- What this task involves -
Scan the entries and tally the lines that include the string "movies". Reply with the figure alone.

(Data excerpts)
----------

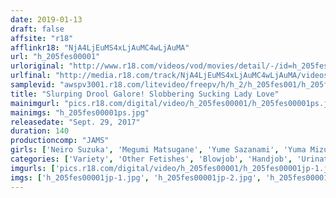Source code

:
 ```yaml
---
date: 2019-01-13
draft: false
affsite: "r18"
afflinkr18: "NjA4LjEuMS4xLjAuMC4wLjAuMA"
url: "h_205fes00001"
urloriginal: "http://www.r18.com/videos/vod/movies/detail/-/id=h_205fes00001"
urlfinal: "http://media.r18.com/track/NjA4LjEuMS4xLjAuMC4wLjAuMA/videos/vod/movies/detail/-/id=h_205fes00001"
samplevid: "awspv3001.r18.com/litevideo/freepv/h/h_2/h_205fes001/h_205fes001_dmb_w.mp4"
title: "Slurping Drool Galore! Slobbering Sucking Lady Love"
mainimgurl: "pics.r18.com/digital/video/h_205fes00001/h_205fes00001ps.jpg"
mainimgs: "h_205fes00001ps.jpg"
releasedate: "Sept. 29, 2017"
duration: 140
productioncomp: "JAMS"
girls: ['Neiro Suzuka', 'Megumi Matsugane', 'Yume Sazanami', 'Yuma Mizushima', 'Yuri Shibasaki', 'Marika', 'Yuki Saegusa']
categories: ['Variety', 'Other Fetishes', 'Blowjob', 'Handjob', 'Urination']
imgurls: ['pics.r18.com/digital/video/h_205fes00001/h_205fes00001jp-1.jpg', 'pics.r18.com/digital/video/h_205fes00001/h_205fes00001jp-2.jpg', 'pics.r18.com/digital/video/h_205fes00001/h_205fes00001jp-3.jpg', 'pics.r18.com/digital/video/h_205fes00001/h_205fes00001jp-4.jpg', 'pics.r18.com/digital/video/h_205fes00001/h_205fes00001jp-5.jpg', 'pics.r18.com/digital/video/h_205fes00001/h_205fes00001jp-6.jpg', 'pics.r18.com/digital/video/h_205fes00001/h_205fes00001jp-7.jpg', 'pics.r18.com/digital/video/h_205fes00001/h_205fes00001jp-8.jpg', 'pics.r18.com/digital/video/h_205fes00001/h_205fes00001jp-9.jpg', 'pics.r18.com/digital/video/h_205fes00001/h_205fes00001jp-10.jpg', 'pics.r18.com/digital/video/h_205fes00001/h_205fes00001jp-11.jpg', 'pics.r18.com/digital/video/h_205fes00001/h_205fes00001jp-12.jpg', 'pics.r18.com/digital/video/h_205fes00001/h_205fes00001jp-13.jpg', 'pics.r18.com/digital/video/h_205fes00001/h_205fes00001jp-14.jpg', 'pics.r18.com/digital/video/h_205fes00001/h_205fes00001jp-15.jpg', 'pics.r18.com/digital/video/h_205fes00001/h_205fes00001jp-16.jpg', 'pics.r18.com/digital/video/h_205fes00001/h_205fes00001jp-17.jpg', 'pics.r18.com/digital/video/h_205fes00001/h_205fes00001jp-18.jpg', 'pics.r18.com/digital/video/h_205fes00001/h_205fes00001jp-19.jpg', 'pics.r18.com/digital/video/h_205fes00001/h_205fes00001jp-20.jpg']
imgs: ['h_205fes00001jp-1.jpg', 'h_205fes00001jp-2.jpg', 'h_205fes00001jp-3.jpg', 'h_205fes00001jp-4.jpg', 'h_205fes00001jp-5.jpg', 'h_205fes00001jp-6.jpg', 'h_205fes00001jp-7.jpg', 'h_205fes00001jp-8.jpg', 'h_205fes00001jp-9.jpg', 'h_205fes00001jp-10.jpg', 'h_205fes00001jp-11.jpg', 'h_205fes00001jp-12.jpg', 'h_205fes00001jp-13.jpg', 'h_205fes00001jp-14.jpg', 'h_205fes00001jp-15.jpg', 'h_205fes00001jp-16.jpg', 'h_205fes00001jp-17.jpg', 'h_205fes00001jp-18.jpg', 'h_205fes00001jp-19.jpg', 'h_205fes00001jp-20.jpg']
---
```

----------

- The completed task -
2